→ Work item
This exercise calls for an exact copy of the listing, with no pictures kept.

_ _ _ _

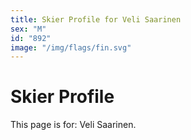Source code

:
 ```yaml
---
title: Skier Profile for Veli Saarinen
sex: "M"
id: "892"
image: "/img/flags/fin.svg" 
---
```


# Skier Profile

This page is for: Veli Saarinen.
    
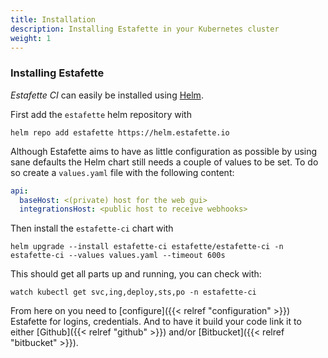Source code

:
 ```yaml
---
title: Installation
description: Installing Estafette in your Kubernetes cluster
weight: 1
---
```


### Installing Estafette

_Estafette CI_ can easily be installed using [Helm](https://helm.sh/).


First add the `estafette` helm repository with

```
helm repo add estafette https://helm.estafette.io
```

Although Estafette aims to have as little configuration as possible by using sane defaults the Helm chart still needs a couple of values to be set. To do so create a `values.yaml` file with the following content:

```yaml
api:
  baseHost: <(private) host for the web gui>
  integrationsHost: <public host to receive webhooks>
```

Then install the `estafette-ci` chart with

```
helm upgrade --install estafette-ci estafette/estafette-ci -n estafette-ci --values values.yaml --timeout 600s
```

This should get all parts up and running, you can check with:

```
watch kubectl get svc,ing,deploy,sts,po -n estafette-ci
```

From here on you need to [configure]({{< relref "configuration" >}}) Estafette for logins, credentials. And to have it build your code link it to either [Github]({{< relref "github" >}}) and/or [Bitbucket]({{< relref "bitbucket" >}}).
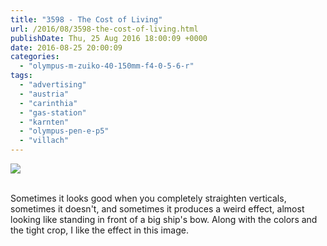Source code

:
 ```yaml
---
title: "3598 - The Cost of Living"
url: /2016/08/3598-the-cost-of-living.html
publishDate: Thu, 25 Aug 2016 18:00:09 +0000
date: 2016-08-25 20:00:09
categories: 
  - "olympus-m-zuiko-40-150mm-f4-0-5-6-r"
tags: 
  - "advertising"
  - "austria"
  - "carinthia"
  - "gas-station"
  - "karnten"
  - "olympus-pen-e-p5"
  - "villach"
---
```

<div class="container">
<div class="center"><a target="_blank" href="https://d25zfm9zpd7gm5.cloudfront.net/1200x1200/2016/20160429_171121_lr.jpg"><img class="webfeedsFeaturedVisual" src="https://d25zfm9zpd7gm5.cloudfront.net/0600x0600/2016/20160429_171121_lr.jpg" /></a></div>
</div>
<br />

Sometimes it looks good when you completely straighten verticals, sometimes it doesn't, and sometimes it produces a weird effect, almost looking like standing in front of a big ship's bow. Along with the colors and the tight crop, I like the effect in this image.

_ _ _ _

→ Solution
Source code

:
 ```yaml
---
title: Skier Profile for Veli Saarinen
sex: "M"
id: "892"
image: "/img/flags/fin.svg" 
---
```


# Skier Profile

This page is for: Veli Saarinen.
    
Source code

:
 ```yaml
---
title: Installation
description: Installing Estafette in your Kubernetes cluster
weight: 1
---
```


### Installing Estafette

_Estafette CI_ can easily be installed using [Helm](https://helm.sh/).


First add the `estafette` helm repository with

```
helm repo add estafette https://helm.estafette.io
```

Although Estafette aims to have as little configuration as possible by using sane defaults the Helm chart still needs a couple of values to be set. To do so create a `values.yaml` file with the following content:

```yaml
api:
  baseHost: <(private) host for the web gui>
  integrationsHost: <public host to receive webhooks>
```

Then install the `estafette-ci` chart with

```
helm upgrade --install estafette-ci estafette/estafette-ci -n estafette-ci --values values.yaml --timeout 600s
```

This should get all parts up and running, you can check with:

```
watch kubectl get svc,ing,deploy,sts,po -n estafette-ci
```

From here on you need to [configure]({{< relref "configuration" >}}) Estafette for logins, credentials. And to have it build your code link it to either [Github]({{< relref "github" >}}) and/or [Bitbucket]({{< relref "bitbucket" >}}).
Source code

:
 ```yaml
---
title: "3598 - The Cost of Living"
url: /2016/08/3598-the-cost-of-living.html
publishDate: Thu, 25 Aug 2016 18:00:09 +0000
date: 2016-08-25 20:00:09
categories: 
  - "olympus-m-zuiko-40-150mm-f4-0-5-6-r"
tags: 
  - "advertising"
  - "austria"
  - "carinthia"
  - "gas-station"
  - "karnten"
  - "olympus-pen-e-p5"
  - "villach"
---
```

<div class="container">
<div class="center"><a target="_blank" href="https://d25zfm9zpd7gm5.cloudfront.net/1200x1200/2016/20160429_171121_lr.jpg"><img class="webfeedsFeaturedVisual" src="https://d25zfm9zpd7gm5.cloudfront.net/0600x0600/2016/20160429_171121_lr.jpg" /></a></div>
</div>
<br />

Sometimes it looks good when you completely straighten verticals, sometimes it doesn't, and sometimes it produces a weird effect, almost looking like standing in front of a big ship's bow. Along with the colors and the tight crop, I like the effect in this image.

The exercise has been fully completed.